The muscle-compressing, buoyancy-enhancing suits have caused controversy and are likely to presage a host of new records at the upcoming World Championships, which open in Rome next week.
But Adlington, the 400 and 800 metres freestyle Olympic champion, said she would not "compromise" her beliefs by competing in one.
She said: "I would never in a million years take a drug to help me, so why would I wear a suit just to improve my performance?
"It's just not who I am."
Adlington, 20, is due to compete in the 400m, 800m and the 4x200m relay in the Italian capital.
But she insists she wants to win solely through her natural ability rather than resort to technological aids.

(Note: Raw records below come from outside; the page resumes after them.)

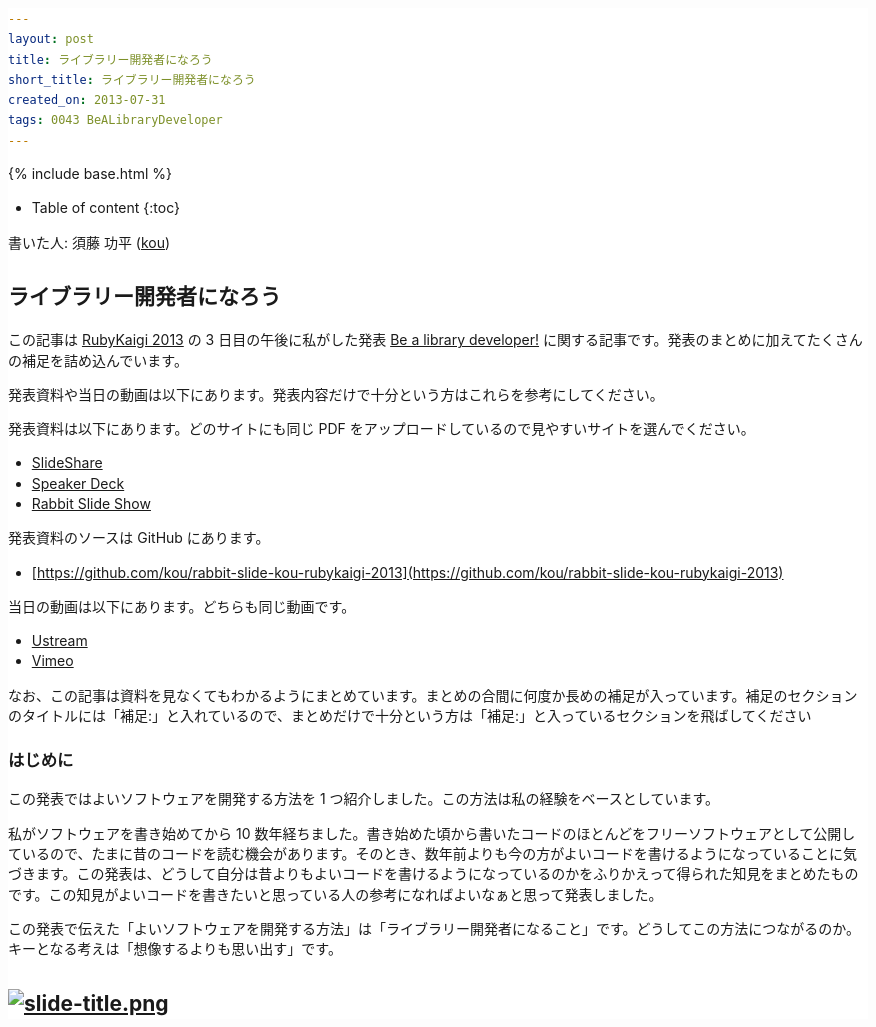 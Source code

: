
 ```yaml
---
layout: post
title: ライブラリー開発者になろう
short_title: ライブラリー開発者になろう
created_on: 2013-07-31
tags: 0043 BeALibraryDeveloper
---
```

{% include base.html %}


* Table of content
{:toc}


書いた人: 須藤 功平 ([kou](https://github.com/kou))

## ライブラリー開発者になろう

この記事は [RubyKaigi 2013](http://rubykaigi.org/2013) の 3 日目の午後に私がした発表 [Be a library developer!](http://rubykaigi.org/2013/talk/S94) に関する記事です。発表のまとめに加えてたくさんの補足を詰め込んでいます。

発表資料や当日の動画は以下にあります。発表内容だけで十分という方はこれらを参考にしてください。

発表資料は以下にあります。どのサイトにも同じ PDF をアップロードしているので見やすいサイトを選んでください。

* [SlideShare](http://slideshare.net/kou/rubykaigi-2013)
* [Speaker Deck](http://speakerdeck.com/u/kou/p/be-a-library-developer)
* [Rabbit Slide Show](http://slide.rabbit-shocker.org/authors/kou/rubykaigi-2013/)


発表資料のソースは GitHub にあります。

* [https://github.com/kou/rabbit-slide-kou-rubykaigi-2013](https://github.com/kou/rabbit-slide-kou-rubykaigi-2013)


当日の動画は以下にあります。どちらも同じ動画です。

* [Ustream](http://www.ustream.tv/recorded/33615831)
* [Vimeo](http://vimeo.com/69128203)


なお、この記事は資料を見なくてもわかるようにまとめています。まとめの合間に何度か長めの補足が入っています。補足のセクションのタイトルには「補足:」と入れているので、まとめだけで十分という方は「補足:」と入っているセクションを飛ばしてください

### はじめに

この発表ではよいソフトウェアを開発する方法を 1 つ紹介しました。この方法は私の経験をベースとしています。

私がソフトウェアを書き始めてから 10 数年経ちました。書き始めた頃から書いたコードのほとんどをフリーソフトウェアとして公開しているので、たまに昔のコードを読む機会があります。そのとき、数年前よりも今の方がよいコードを書けるようになっていることに気づきます。この発表は、どうして自分は昔よりもよいコードを書けるようになっているのかをふりかえって得られた知見をまとめたものです。この知見がよいコードを書きたいと思っている人の参考になればよいなぁと思って発表しました。

この発表で伝えた「よいソフトウェアを開発する方法」は「ライブラリー開発者になること」です。どうしてこの方法につながるのか。キーとなる考えは「想像するよりも思い出す」です。

[![slide-title.png]({{base}}{{site.baseurl}}/images/0043-BeALibraryDeveloper/slide-title.png)](http://slide.rabbit-shocker.org/authors/kou/rubykaigi-2013/)
----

The Mansfield swimmer said: "I got into swimming for the love of swimming and I work as hard as I do because I feel I can achieve things, but I don't want to stand up there on a box and improve just from wearing a suit - I want to improve because of my ability as a swimmer.
"I've chosen not to wear it and that is just down to my own morals ... at the end of the day I've not compromised my beliefs in any way and that makes me feel better as a person."
Swimwear technology has been increasing apace in recent months and Adlington herself was one of a number of top stars who used Speedo's friction-reducing LZR Racer suit at last summer's Beijing Games during which 25 new world marks were set, including one by her when she broke Janet Evans' 19-year-old mark in the 800m.
Swimming's world governing body Fina last month dropped its ban on the lastest new designs amid threats of legal action.
Fina became further embroiled in the suits issue on Friday when US swimwear maker TYR failed in its legal bid over the body's list of competition swimsuits approved last month.
Fina published a list of approved suits last month that included the all-polyurethane Jaked01 and a modified version of the part-polyurethane Arena X-Glide.
TYR complained four designs it submitted to Fina have not been approved.
A French court dismissed TYR's action because the matter was outside French jurisdiction with Fina based in Lausanne.